## INPUT:
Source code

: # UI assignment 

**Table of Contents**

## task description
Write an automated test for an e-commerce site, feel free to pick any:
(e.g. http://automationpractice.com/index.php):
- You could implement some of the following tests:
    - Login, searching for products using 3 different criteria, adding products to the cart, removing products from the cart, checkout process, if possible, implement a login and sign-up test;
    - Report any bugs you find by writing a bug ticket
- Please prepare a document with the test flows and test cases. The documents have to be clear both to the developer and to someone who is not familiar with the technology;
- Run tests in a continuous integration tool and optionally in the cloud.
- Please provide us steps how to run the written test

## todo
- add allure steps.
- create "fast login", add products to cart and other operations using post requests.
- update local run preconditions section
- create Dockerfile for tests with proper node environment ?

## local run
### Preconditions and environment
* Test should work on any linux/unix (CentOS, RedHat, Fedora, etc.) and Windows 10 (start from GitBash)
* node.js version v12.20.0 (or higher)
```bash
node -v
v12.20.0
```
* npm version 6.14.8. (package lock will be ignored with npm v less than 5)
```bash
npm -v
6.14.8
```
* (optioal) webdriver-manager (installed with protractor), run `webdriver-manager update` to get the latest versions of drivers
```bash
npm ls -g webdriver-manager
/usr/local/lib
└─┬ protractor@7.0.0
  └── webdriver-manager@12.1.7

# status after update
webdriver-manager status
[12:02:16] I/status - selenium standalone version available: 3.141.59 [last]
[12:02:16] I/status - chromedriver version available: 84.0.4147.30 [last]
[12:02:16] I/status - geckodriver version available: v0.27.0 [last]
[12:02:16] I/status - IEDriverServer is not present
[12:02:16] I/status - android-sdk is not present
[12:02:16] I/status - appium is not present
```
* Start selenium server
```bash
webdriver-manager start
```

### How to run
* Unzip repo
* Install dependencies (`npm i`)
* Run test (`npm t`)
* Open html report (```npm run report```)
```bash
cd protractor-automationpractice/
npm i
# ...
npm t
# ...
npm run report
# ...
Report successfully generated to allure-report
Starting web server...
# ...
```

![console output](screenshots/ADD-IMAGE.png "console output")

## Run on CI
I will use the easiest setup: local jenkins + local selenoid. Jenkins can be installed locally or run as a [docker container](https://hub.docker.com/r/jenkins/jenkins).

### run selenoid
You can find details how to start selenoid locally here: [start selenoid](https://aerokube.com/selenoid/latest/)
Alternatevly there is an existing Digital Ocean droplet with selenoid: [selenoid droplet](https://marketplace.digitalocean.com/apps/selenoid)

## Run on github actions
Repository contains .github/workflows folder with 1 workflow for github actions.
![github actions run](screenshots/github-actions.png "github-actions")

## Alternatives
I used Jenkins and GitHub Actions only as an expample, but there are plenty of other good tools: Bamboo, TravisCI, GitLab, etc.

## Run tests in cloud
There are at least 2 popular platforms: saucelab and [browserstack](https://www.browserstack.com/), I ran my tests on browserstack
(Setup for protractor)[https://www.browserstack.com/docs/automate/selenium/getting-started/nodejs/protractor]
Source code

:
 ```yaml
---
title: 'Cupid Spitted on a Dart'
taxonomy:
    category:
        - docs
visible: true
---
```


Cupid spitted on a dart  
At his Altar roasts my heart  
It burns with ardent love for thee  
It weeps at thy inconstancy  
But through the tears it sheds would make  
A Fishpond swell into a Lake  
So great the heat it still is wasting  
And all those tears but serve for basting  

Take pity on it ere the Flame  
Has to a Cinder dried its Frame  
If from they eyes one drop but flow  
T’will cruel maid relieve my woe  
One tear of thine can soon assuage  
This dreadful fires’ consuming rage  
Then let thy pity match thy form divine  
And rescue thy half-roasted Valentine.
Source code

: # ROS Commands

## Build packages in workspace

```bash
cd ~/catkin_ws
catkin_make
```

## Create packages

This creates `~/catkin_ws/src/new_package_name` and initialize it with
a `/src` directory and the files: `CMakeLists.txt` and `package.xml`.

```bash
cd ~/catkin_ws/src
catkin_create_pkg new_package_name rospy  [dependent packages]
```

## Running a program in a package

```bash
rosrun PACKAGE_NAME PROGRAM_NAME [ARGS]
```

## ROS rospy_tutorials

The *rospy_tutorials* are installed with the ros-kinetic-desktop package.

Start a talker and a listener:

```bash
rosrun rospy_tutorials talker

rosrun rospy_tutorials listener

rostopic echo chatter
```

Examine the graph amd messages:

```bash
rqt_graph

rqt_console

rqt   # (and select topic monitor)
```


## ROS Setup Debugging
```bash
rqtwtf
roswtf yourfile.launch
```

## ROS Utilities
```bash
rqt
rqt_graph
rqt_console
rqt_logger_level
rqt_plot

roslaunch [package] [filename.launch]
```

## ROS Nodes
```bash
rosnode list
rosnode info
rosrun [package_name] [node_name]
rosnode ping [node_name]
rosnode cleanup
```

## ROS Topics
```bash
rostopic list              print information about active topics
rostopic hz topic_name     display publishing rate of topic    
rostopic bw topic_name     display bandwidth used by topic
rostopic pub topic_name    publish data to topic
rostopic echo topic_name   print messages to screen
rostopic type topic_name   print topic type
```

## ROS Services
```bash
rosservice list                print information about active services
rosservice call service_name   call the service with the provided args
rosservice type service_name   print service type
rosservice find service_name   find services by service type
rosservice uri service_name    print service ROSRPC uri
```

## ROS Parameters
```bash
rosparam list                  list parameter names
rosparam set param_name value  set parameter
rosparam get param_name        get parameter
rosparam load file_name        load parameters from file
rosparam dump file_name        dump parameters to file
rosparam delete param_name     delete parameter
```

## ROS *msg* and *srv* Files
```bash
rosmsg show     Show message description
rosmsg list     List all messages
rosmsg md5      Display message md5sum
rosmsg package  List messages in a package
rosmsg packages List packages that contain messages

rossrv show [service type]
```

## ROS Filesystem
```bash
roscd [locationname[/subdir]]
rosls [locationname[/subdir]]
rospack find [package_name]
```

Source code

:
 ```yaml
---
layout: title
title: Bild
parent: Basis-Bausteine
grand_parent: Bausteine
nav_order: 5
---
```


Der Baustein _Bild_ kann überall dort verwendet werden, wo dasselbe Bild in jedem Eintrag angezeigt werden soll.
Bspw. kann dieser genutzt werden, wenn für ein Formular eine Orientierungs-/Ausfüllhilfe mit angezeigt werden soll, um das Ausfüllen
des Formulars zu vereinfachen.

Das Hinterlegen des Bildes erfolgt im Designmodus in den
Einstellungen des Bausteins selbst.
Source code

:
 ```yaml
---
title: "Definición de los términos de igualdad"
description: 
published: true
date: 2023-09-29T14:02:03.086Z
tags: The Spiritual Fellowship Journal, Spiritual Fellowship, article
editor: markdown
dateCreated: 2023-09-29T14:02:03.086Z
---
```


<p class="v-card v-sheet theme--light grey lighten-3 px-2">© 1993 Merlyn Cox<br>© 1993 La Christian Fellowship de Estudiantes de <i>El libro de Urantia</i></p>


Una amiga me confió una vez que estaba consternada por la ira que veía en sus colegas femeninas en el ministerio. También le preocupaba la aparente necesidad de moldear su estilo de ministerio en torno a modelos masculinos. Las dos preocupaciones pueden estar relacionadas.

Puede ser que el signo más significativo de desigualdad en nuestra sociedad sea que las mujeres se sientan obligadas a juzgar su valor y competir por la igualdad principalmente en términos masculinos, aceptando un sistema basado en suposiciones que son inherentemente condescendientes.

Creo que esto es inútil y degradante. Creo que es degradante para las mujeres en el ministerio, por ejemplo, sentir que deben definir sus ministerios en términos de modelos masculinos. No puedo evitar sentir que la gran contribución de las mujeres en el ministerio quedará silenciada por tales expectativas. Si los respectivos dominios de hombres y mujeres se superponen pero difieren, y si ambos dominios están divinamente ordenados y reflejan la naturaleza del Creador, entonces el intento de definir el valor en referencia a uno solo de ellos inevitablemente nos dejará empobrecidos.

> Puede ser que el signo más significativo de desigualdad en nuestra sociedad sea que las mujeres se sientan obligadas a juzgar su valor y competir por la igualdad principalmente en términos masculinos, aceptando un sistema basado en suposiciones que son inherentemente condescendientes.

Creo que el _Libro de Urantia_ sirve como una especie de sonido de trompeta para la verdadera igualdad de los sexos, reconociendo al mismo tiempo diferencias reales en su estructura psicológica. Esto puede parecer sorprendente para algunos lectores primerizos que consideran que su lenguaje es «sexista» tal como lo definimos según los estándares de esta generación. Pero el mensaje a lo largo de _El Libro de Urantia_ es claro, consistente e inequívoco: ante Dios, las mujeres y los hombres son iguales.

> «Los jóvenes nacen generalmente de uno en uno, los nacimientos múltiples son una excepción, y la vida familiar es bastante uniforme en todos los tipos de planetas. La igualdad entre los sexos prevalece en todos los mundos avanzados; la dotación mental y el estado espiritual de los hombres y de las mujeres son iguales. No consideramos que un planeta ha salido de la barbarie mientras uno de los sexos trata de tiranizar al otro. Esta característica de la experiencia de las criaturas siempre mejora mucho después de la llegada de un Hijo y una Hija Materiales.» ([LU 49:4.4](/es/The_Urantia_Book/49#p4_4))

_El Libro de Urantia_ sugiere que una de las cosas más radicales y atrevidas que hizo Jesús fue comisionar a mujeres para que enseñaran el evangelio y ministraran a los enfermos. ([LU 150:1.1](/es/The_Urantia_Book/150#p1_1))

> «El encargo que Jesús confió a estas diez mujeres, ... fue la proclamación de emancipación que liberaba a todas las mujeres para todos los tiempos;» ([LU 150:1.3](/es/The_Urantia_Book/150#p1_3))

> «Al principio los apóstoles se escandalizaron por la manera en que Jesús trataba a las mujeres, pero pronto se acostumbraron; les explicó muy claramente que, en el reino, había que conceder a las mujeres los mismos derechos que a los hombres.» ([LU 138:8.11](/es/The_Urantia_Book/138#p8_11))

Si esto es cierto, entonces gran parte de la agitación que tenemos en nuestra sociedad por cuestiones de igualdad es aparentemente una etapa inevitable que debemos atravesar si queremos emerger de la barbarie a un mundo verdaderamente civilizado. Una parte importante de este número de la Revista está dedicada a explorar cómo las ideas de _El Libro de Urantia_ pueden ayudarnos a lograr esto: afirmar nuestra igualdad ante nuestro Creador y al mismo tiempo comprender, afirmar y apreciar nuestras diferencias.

## TASK DESCRIPTION:
Print the records above verbatim from their first line to the line containing "- Report any", both included, and stop there.

## COMPLETED EXERCISE:
Source code

: # UI assignment 

**Table of Contents**

## task description
Write an automated test for an e-commerce site, feel free to pick any:
(e.g. http://automationpractice.com/index.php):
- You could implement some of the following tests:
    - Login, searching for products using 3 different criteria, adding products to the cart, removing products from the cart, checkout process, if possible, implement a login and sign-up test;
    - Report any bugs you find by writing a bug ticket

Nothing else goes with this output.